**PROBLEM:**
The answer must be an exact copy of the records, with every picture left out.

**SUPPLIED INFORMATION:**
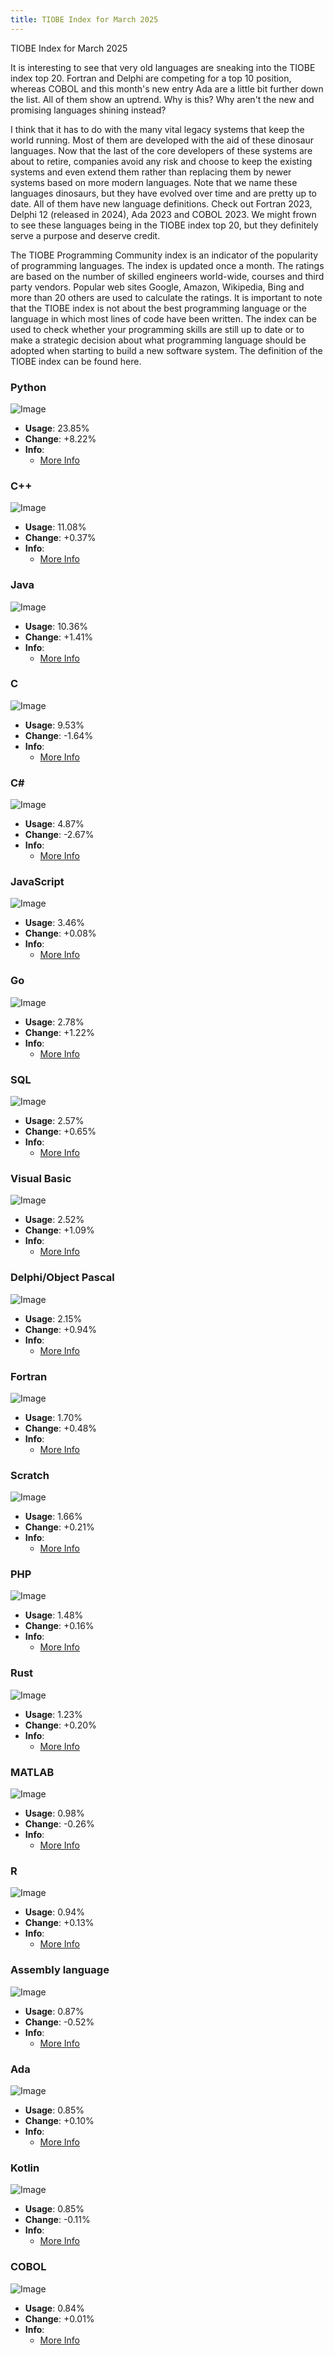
 ```yaml
---
title: TIOBE Index for March 2025
---
```


TIOBE Index for March 2025

It is interesting to see that very old languages are sneaking into the TIOBE index top 20. Fortran and Delphi are competing for a top 10 position, whereas COBOL and this month's new entry Ada are a little bit further down the list. All of them show an uptrend. Why is this? Why aren't the new and promising languages shining instead?

I think that it has to do with the many vital legacy systems that keep the world running. Most of them are developed with the aid of these dinosaur languages. Now that the last of the core developers of these systems are about to retire, companies avoid any risk and choose to keep the existing systems and even extend them rather than replacing them by newer systems based on more modern languages. Note that we name these languages dinosaurs, but they have evolved over time and are pretty up to date. All of them have new language definitions. Check out Fortran 2023, Delphi 12 (released in 2024), Ada 2023 and COBOL 2023. We might frown to see these languages being in the TIOBE index top 20, but they definitely serve a purpose and deserve credit.

The TIOBE Programming Community index is an indicator of the popularity of programming 
languages. The index is updated once a month. The ratings are based on the number of 
skilled engineers world-wide, courses and third party vendors. Popular web sites
Google, Amazon, Wikipedia, Bing and more than 20 others are used to calculate the ratings.
It is important to note that the TIOBE index is not about the best programming language or the language
in which most lines of code have been written.
The index can be used to check whether your programming skills are still up to date or to make a 
strategic decision about what programming language should be adopted when starting to build a new 
software system. The definition of the TIOBE index can be found here.

### Python
![Image](https://www.tiobe.com/wp-content/themes/tiobe/tiobe-index/images/Python.png)
- **Usage**: 23.85%
- **Change**: +8.22%
- **Info**:
  - [More Info](./Python.md)
### C++
![Image](https://www.tiobe.com/wp-content/themes/tiobe/tiobe-index/images/C__.png)
- **Usage**: 11.08%
- **Change**: +0.37%
- **Info**:
  - [More Info](./C++.md)
### Java
![Image](https://www.tiobe.com/wp-content/themes/tiobe/tiobe-index/images/Java.png)
- **Usage**: 10.36%
- **Change**: +1.41%
- **Info**:
  - [More Info](./Java.md)
### C
![Image](https://www.tiobe.com/wp-content/themes/tiobe/tiobe-index/images/C.png)
- **Usage**: 9.53%
- **Change**: -1.64%
- **Info**:
  - [More Info](./C.md)
### C#
![Image](https://www.tiobe.com/wp-content/themes/tiobe/tiobe-index/images/C_.png)
- **Usage**: 4.87%
- **Change**: -2.67%
- **Info**:
  - [More Info](./C#.md)
### JavaScript
![Image](https://www.tiobe.com/wp-content/themes/tiobe/tiobe-index/images/JavaScript.png)
- **Usage**: 3.46%
- **Change**: +0.08%
- **Info**:
  - [More Info](./JavaScript.md)
### Go
![Image](https://www.tiobe.com/wp-content/themes/tiobe/tiobe-index/images/Go.png)
- **Usage**: 2.78%
- **Change**: +1.22%
- **Info**:
  - [More Info](./Go.md)
### SQL
![Image](https://www.tiobe.com/wp-content/themes/tiobe/tiobe-index/images/SQL.png)
- **Usage**: 2.57%
- **Change**: +0.65%
- **Info**:
  - [More Info](./SQL.md)
### Visual Basic
![Image](https://www.tiobe.com/wp-content/themes/tiobe/tiobe-index/images/Visual_Basic.png)
- **Usage**: 2.52%
- **Change**: +1.09%
- **Info**:
  - [More Info](./Visual_Basic.md)
### Delphi/Object Pascal
![Image](https://www.tiobe.com/wp-content/themes/tiobe/tiobe-index/images/Delphi_Object_Pascal.png)
- **Usage**: 2.15%
- **Change**: +0.94%
- **Info**:
  - [More Info](./Delphi/Object_Pascal.md)
### Fortran
![Image](https://www.tiobe.com/wp-content/themes/tiobe/tiobe-index/images/Fortran.png)
- **Usage**: 1.70%
- **Change**: +0.48%
- **Info**:
  - [More Info](./Fortran.md)
### Scratch
![Image](https://www.tiobe.com/wp-content/themes/tiobe/tiobe-index/images/Scratch.png)
- **Usage**: 1.66%
- **Change**: +0.21%
- **Info**:
  - [More Info](./Scratch.md)
### PHP
![Image](https://www.tiobe.com/wp-content/themes/tiobe/tiobe-index/images/PHP.png)
- **Usage**: 1.48%
- **Change**: +0.16%
- **Info**:
  - [More Info](./PHP.md)
### Rust
![Image](https://www.tiobe.com/wp-content/themes/tiobe/tiobe-index/images/Rust.png)
- **Usage**: 1.23%
- **Change**: +0.20%
- **Info**:
  - [More Info](./Rust.md)
### MATLAB
![Image](https://www.tiobe.com/wp-content/themes/tiobe/tiobe-index/images/MATLAB.png)
- **Usage**: 0.98%
- **Change**: -0.26%
- **Info**:
  - [More Info](./MATLAB.md)
### R
![Image](https://www.tiobe.com/wp-content/themes/tiobe/tiobe-index/images/R.png)
- **Usage**: 0.94%
- **Change**: +0.13%
- **Info**:
  - [More Info](./R.md)
### Assembly language
![Image](https://www.tiobe.com/wp-content/themes/tiobe/tiobe-index/images/Assembly_language.png)
- **Usage**: 0.87%
- **Change**: -0.52%
- **Info**:
  - [More Info](./Assembly_language.md)
### Ada
![Image](https://www.tiobe.com/wp-content/themes/tiobe/tiobe-index/images/Ada.png)
- **Usage**: 0.85%
- **Change**: +0.10%
- **Info**:
  - [More Info](./Ada.md)
### Kotlin
![Image](https://www.tiobe.com/wp-content/themes/tiobe/tiobe-index/images/Kotlin.png)
- **Usage**: 0.85%
- **Change**: -0.11%
- **Info**:
  - [More Info](./Kotlin.md)
### COBOL
![Image](https://www.tiobe.com/wp-content/themes/tiobe/tiobe-index/images/COBOL.png)
- **Usage**: 0.84%
- **Change**: +0.01%
- **Info**:
  - [More Info](./COBOL.md)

**WRITTEN RESPONSE:**
 ```yaml
---
title: TIOBE Index for March 2025
---
```


TIOBE Index for March 2025

It is interesting to see that very old languages are sneaking into the TIOBE index top 20. Fortran and Delphi are competing for a top 10 position, whereas COBOL and this month's new entry Ada are a little bit further down the list. All of them show an uptrend. Why is this? Why aren't the new and promising languages shining instead?

I think that it has to do with the many vital legacy systems that keep the world running. Most of them are developed with the aid of these dinosaur languages. Now that the last of the core developers of these systems are about to retire, companies avoid any risk and choose to keep the existing systems and even extend them rather than replacing them by newer systems based on more modern languages. Note that we name these languages dinosaurs, but they have evolved over time and are pretty up to date. All of them have new language definitions. Check out Fortran 2023, Delphi 12 (released in 2024), Ada 2023 and COBOL 2023. We might frown to see these languages being in the TIOBE index top 20, but they definitely serve a purpose and deserve credit.

The TIOBE Programming Community index is an indicator of the popularity of programming 
languages. The index is updated once a month. The ratings are based on the number of 
skilled engineers world-wide, courses and third party vendors. Popular web sites
Google, Amazon, Wikipedia, Bing and more than 20 others are used to calculate the ratings.
It is important to note that the TIOBE index is not about the best programming language or the language
in which most lines of code have been written.
The index can be used to check whether your programming skills are still up to date or to make a 
strategic decision about what programming language should be adopted when starting to build a new 
software system. The definition of the TIOBE index can be found here.

### Python
![Image](https://www.tiobe.com/wp-content/themes/tiobe/tiobe-index/images/Python.png)
- **Usage**: 23.85%
- **Change**: +8.22%
- **Info**:
  - [More Info](./Python.md)
### C++
![Image](https://www.tiobe.com/wp-content/themes/tiobe/tiobe-index/images/C__.png)
- **Usage**: 11.08%
- **Change**: +0.37%
- **Info**:
  - [More Info](./C++.md)
### Java
![Image](https://www.tiobe.com/wp-content/themes/tiobe/tiobe-index/images/Java.png)
- **Usage**: 10.36%
- **Change**: +1.41%
- **Info**:
  - [More Info](./Java.md)
### C
![Image](https://www.tiobe.com/wp-content/themes/tiobe/tiobe-index/images/C.png)
- **Usage**: 9.53%
- **Change**: -1.64%
- **Info**:
  - [More Info](./C.md)
### C#
![Image](https://www.tiobe.com/wp-content/themes/tiobe/tiobe-index/images/C_.png)
- **Usage**: 4.87%
- **Change**: -2.67%
- **Info**:
  - [More Info](./C#.md)
### JavaScript
![Image](https://www.tiobe.com/wp-content/themes/tiobe/tiobe-index/images/JavaScript.png)
- **Usage**: 3.46%
- **Change**: +0.08%
- **Info**:
  - [More Info](./JavaScript.md)
### Go
![Image](https://www.tiobe.com/wp-content/themes/tiobe/tiobe-index/images/Go.png)
- **Usage**: 2.78%
- **Change**: +1.22%
- **Info**:
  - [More Info](./Go.md)
### SQL
![Image](https://www.tiobe.com/wp-content/themes/tiobe/tiobe-index/images/SQL.png)
- **Usage**: 2.57%
- **Change**: +0.65%
- **Info**:
  - [More Info](./SQL.md)
### Visual Basic
![Image](https://www.tiobe.com/wp-content/themes/tiobe/tiobe-index/images/Visual_Basic.png)
- **Usage**: 2.52%
- **Change**: +1.09%
- **Info**:
  - [More Info](./Visual_Basic.md)
### Delphi/Object Pascal
![Image](https://www.tiobe.com/wp-content/themes/tiobe/tiobe-index/images/Delphi_Object_Pascal.png)
- **Usage**: 2.15%
- **Change**: +0.94%
- **Info**:
  - [More Info](./Delphi/Object_Pascal.md)
### Fortran
![Image](https://www.tiobe.com/wp-content/themes/tiobe/tiobe-index/images/Fortran.png)
- **Usage**: 1.70%
- **Change**: +0.48%
- **Info**:
  - [More Info](./Fortran.md)
### Scratch
![Image](https://www.tiobe.com/wp-content/themes/tiobe/tiobe-index/images/Scratch.png)
- **Usage**: 1.66%
- **Change**: +0.21%
- **Info**:
  - [More Info](./Scratch.md)
### PHP
![Image](https://www.tiobe.com/wp-content/themes/tiobe/tiobe-index/images/PHP.png)
- **Usage**: 1.48%
- **Change**: +0.16%
- **Info**:
  - [More Info](./PHP.md)
### Rust
![Image](https://www.tiobe.com/wp-content/themes/tiobe/tiobe-index/images/Rust.png)
- **Usage**: 1.23%
- **Change**: +0.20%
- **Info**:
  - [More Info](./Rust.md)
### MATLAB
![Image](https://www.tiobe.com/wp-content/themes/tiobe/tiobe-index/images/MATLAB.png)
- **Usage**: 0.98%
- **Change**: -0.26%
- **Info**:
  - [More Info](./MATLAB.md)
### R
![Image](https://www.tiobe.com/wp-content/themes/tiobe/tiobe-index/images/R.png)
- **Usage**: 0.94%
- **Change**: +0.13%
- **Info**:
  - [More Info](./R.md)
### Assembly language
![Image](https://www.tiobe.com/wp-content/themes/tiobe/tiobe-index/images/Assembly_language.png)
- **Usage**: 0.87%
- **Change**: -0.52%
- **Info**:
  - [More Info](./Assembly_language.md)
### Ada
![Image](https://www.tiobe.com/wp-content/themes/tiobe/tiobe-index/images/Ada.png)
- **Usage**: 0.85%
- **Change**: +0.10%
- **Info**:
  - [More Info](./Ada.md)
### Kotlin
![Image](https://www.tiobe.com/wp-content/themes/tiobe/tiobe-index/images/Kotlin.png)
- **Usage**: 0.85%
- **Change**: -0.11%
- **Info**:
  - [More Info](./Kotlin.md)
### COBOL
![Image](https://www.tiobe.com/wp-content/themes/tiobe/tiobe-index/images/COBOL.png)
- **Usage**: 0.84%
- **Change**: +0.01%
- **Info**:
  - [More Info](./COBOL.md)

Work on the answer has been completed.